Task brief: Every line with the string "allowed" should be copied from the data.

Stored data:
************

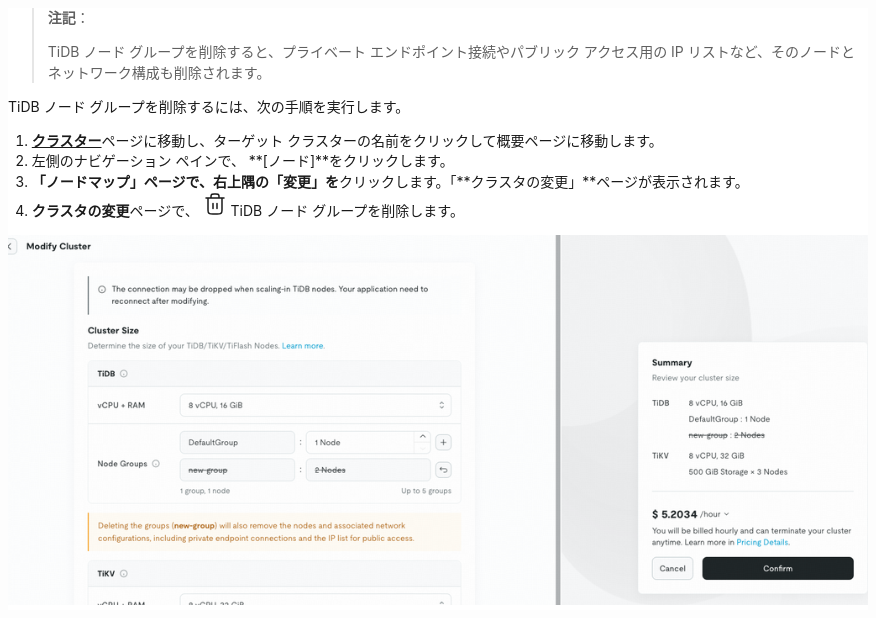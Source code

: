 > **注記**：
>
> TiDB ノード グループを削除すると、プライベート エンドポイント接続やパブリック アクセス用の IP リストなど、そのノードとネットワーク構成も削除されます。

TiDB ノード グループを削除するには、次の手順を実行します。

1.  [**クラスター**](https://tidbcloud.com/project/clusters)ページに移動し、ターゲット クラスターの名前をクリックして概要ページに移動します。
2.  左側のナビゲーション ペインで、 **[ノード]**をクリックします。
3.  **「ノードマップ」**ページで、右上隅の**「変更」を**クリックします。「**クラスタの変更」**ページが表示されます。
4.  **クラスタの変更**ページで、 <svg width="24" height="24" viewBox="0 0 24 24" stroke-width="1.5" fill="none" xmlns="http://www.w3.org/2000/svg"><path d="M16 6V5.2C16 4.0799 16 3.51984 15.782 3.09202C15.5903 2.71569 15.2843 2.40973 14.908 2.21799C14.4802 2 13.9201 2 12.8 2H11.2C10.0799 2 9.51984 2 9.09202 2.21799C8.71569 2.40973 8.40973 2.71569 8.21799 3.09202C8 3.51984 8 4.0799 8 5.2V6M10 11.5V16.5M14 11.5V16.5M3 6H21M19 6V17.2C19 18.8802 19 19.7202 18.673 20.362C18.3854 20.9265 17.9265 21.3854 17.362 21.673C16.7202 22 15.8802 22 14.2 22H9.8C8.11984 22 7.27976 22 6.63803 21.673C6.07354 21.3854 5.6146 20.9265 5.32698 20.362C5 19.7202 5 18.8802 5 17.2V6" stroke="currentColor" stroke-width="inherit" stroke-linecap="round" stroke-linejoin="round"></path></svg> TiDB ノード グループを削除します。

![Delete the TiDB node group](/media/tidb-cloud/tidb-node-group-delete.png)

************

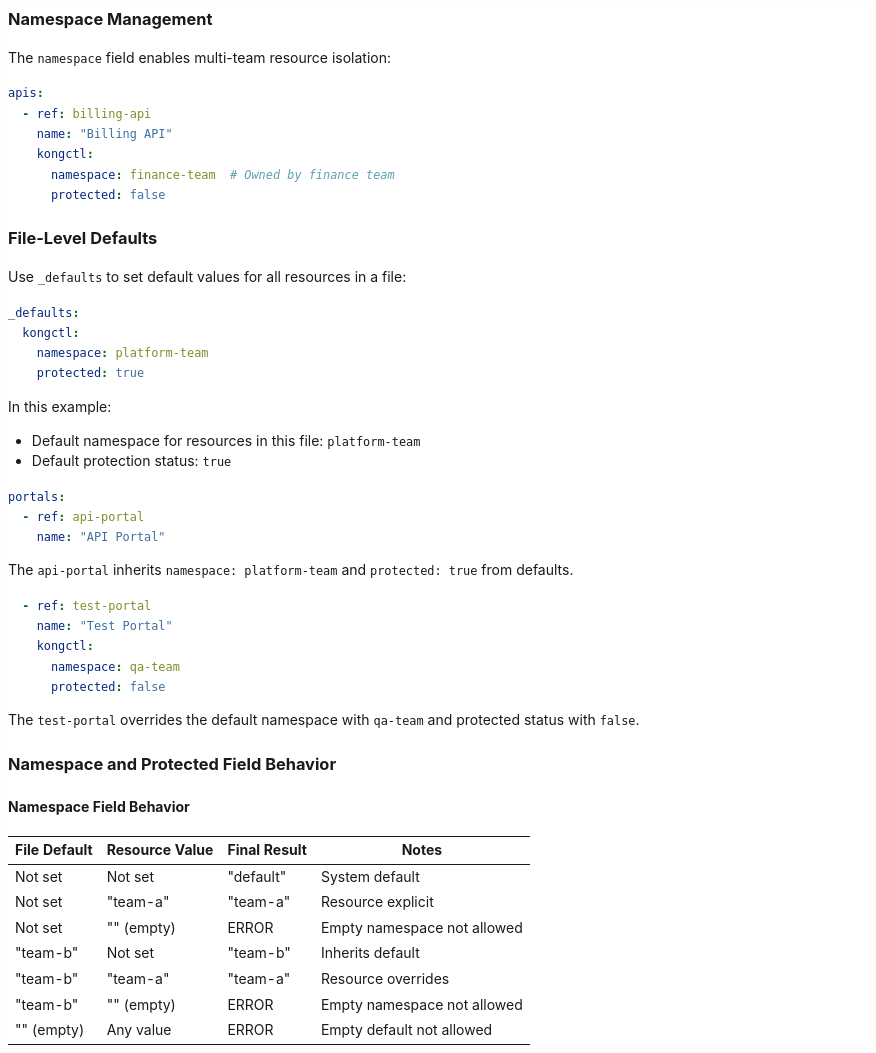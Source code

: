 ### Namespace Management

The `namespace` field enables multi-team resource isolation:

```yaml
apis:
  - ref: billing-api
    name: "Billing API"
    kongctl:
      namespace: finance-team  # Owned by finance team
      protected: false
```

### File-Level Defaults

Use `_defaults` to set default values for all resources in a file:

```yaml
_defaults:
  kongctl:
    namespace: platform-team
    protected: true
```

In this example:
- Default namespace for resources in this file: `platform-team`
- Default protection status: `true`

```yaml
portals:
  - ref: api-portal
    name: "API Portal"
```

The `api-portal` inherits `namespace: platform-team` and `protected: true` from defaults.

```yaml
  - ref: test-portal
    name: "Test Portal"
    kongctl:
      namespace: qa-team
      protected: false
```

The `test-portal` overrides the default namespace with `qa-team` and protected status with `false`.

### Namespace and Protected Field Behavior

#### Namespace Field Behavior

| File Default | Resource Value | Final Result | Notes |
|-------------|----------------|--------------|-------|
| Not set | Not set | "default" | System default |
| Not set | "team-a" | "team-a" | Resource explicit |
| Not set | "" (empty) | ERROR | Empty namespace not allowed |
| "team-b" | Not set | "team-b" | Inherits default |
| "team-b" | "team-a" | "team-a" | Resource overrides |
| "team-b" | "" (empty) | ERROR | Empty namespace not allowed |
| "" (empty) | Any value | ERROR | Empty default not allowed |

************

Result of the exercise:
| Not set | "" (empty) | ERROR | Empty namespace not allowed |
| "team-b" | "" (empty) | ERROR | Empty namespace not allowed |
| "" (empty) | Any value | ERROR | Empty default not allowed |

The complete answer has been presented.